■ **EXERCISE GOAL**:
Tally the lines of the data that include the word "cool" and state the total, nothing else.

■ **EXCERPTED DATA**:
+++++

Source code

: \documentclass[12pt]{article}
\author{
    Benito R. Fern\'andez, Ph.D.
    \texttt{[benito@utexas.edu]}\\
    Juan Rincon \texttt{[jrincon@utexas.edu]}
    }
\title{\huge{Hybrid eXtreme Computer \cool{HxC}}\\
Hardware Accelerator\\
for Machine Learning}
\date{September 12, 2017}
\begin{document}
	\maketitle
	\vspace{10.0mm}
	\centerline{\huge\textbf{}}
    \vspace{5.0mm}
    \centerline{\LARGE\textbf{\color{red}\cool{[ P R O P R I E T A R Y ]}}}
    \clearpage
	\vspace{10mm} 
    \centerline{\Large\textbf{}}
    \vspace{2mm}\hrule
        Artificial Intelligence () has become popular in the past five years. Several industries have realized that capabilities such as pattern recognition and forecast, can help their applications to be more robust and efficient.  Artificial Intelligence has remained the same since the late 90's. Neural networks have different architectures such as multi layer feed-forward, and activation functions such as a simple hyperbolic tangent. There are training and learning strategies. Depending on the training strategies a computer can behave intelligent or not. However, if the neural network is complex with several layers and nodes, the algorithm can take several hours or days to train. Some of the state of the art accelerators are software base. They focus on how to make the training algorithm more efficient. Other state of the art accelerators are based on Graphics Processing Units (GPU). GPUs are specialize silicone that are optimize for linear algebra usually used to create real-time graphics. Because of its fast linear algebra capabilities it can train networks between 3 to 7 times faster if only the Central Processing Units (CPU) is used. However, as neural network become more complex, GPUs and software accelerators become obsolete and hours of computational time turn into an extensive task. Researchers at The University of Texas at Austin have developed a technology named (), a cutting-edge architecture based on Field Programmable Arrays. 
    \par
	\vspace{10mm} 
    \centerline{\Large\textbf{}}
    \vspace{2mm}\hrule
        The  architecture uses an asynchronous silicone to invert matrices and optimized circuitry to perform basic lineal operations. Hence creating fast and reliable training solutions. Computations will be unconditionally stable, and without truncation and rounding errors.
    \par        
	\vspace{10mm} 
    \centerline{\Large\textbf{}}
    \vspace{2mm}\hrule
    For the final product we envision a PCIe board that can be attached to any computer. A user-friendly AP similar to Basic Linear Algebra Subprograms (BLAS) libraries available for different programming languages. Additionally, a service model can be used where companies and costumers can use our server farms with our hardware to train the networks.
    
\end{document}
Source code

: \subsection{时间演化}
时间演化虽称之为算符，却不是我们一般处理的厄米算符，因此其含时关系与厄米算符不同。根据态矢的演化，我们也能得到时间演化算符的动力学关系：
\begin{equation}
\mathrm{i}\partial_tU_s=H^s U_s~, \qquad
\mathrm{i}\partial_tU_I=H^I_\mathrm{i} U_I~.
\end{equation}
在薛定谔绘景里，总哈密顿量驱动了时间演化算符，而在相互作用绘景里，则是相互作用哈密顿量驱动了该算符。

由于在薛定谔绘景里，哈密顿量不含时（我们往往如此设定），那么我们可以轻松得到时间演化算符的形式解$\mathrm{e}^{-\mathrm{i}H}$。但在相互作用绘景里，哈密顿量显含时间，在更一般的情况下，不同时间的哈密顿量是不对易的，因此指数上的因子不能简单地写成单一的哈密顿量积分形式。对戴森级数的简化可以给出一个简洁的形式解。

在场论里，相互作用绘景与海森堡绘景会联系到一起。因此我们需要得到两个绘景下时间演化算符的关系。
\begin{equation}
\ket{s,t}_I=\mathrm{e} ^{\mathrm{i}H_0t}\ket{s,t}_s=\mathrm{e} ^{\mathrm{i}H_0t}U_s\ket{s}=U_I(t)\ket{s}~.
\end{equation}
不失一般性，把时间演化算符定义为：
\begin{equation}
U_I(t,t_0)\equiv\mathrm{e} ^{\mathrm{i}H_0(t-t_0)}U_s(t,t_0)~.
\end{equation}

+++++

■ **ANSWER TO THIS TASK**:
2